Thursday, 2 May 2013
DUCK LIVER PATE' RECIPE
Hands-down, my favourite dish from the Pig"s Ear Dinner that we (that's hubby & I) hosted on Tuesday evening was the starter course of Duck Liver Pate' with Quince Jelly. The Duck Roast Ravioli was delicious and the Brandy Prune Brownies decadent but there was something about that Pate' that just hit the right spot for me.
As it turned out I made a fair quantity of the stuff and lucky for me there was a pot left over which i have been finding ways to include into almost every meal. Okay, let me rephrase that. In all honesty every meal has just been pate' .....and melba toast.....and toasted bagel.....and melba... I just can't stop eating it.
With so much enjoyment going on and the euphoric sense of liver happiness fresh to my senses, I feel it only fair to share in the knowledge of the making of this superb pate'.
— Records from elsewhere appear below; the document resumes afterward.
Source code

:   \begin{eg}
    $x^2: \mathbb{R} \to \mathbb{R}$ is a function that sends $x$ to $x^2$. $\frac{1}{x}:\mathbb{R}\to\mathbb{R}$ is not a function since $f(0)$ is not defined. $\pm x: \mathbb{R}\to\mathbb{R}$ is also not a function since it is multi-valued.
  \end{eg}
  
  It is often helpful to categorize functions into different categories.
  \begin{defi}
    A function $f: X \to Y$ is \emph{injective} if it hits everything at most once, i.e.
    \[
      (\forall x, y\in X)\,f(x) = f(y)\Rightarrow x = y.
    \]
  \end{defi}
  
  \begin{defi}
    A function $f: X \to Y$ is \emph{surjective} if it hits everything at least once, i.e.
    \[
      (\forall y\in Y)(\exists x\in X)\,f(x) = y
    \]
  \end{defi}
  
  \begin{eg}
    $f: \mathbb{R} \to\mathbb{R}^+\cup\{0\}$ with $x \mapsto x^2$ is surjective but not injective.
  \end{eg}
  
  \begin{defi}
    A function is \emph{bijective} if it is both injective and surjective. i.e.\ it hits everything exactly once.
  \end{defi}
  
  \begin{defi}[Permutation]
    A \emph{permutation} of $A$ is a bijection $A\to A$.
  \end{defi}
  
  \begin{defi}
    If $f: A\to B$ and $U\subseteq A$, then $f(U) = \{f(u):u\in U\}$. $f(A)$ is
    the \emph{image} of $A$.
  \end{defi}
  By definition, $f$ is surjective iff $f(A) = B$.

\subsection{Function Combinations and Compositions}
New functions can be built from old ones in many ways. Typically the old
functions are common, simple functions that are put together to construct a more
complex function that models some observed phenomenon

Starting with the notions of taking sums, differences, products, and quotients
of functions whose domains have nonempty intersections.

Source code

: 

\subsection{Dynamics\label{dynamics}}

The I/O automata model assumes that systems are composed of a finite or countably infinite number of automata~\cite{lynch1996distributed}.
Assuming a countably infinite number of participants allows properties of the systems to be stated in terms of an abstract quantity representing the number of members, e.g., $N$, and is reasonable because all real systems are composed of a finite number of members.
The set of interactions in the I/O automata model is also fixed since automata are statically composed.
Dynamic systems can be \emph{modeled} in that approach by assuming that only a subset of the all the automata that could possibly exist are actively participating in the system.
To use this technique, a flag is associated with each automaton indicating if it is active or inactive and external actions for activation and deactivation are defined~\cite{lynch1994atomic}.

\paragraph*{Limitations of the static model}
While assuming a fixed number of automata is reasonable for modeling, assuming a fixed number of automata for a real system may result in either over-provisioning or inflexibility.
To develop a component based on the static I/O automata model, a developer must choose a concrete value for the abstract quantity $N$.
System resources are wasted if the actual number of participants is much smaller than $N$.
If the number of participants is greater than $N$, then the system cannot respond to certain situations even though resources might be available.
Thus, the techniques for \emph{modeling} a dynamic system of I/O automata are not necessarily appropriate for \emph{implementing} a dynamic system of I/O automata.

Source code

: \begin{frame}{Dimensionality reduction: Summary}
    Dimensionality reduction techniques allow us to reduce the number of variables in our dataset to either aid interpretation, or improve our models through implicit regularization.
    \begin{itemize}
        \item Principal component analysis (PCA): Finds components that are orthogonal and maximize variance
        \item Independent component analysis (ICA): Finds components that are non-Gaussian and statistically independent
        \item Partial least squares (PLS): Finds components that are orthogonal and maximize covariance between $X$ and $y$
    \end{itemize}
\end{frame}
Even a non pate' lover was converted by this recipe......
Duck Liver Pate' with Quince Jelly
If you can't find duck livers you can substitute free range chicken livers. However, do try your best to get hold of the duck variety as it really does make an enormous difference. If you are not going to make the quince jelly yourself -which is understandable as this can really only be done in season- simply follow the more traditional method of preserving the pate' with a clarified butter "seal" on top.
40ml olive oil
20g butter + 200g butter cut into cubes
2 shallots - peeled & finely chopped
2 cloves of garlic - peeled & finely chopped
400g duck livers - trimmed of sinew and any white fat
60ml brandy or cognac
2 teaspoons thyme leaves
50ml pouring cream
salt & white pepper for seasoning
In a frying pan over a medium high heat melt only 20g of the butter with the oil and fry the shallots and garlic until soft and translucent, about 6 minutes. Transfer this to a blender and return the pan to the heat. Now fry the livers 1-2 minutes each side, allowing them to caramelize nicely. Be careful not to overcook the livers otherwise you will get a grainy texture to your pate'. You want them still slightly pink in the middle. Transfer the livers to the blender with the shallots & garlic. Place the pan back on the heat and deglaze it by adding in the brandy and using spoon to lift off any of the caramelized bits stuck to the bottom of the pan. Allow the brandy to bubble and reduce by half then transfer this to the livers and shallots. Allow the livers to cool down and bit for about 5 minutes then blend them to a course consistency. With the motor running pour in the cream and add the thyme leaves and continue blending until smooth. Now add in the remaining butter a few cubes at a time allowing them to be incorporated into the pate'. When all the butter has been added taste for seasoning. Pass the pate' through a fine and transfer into a serving jar. Allow to set in the fridge.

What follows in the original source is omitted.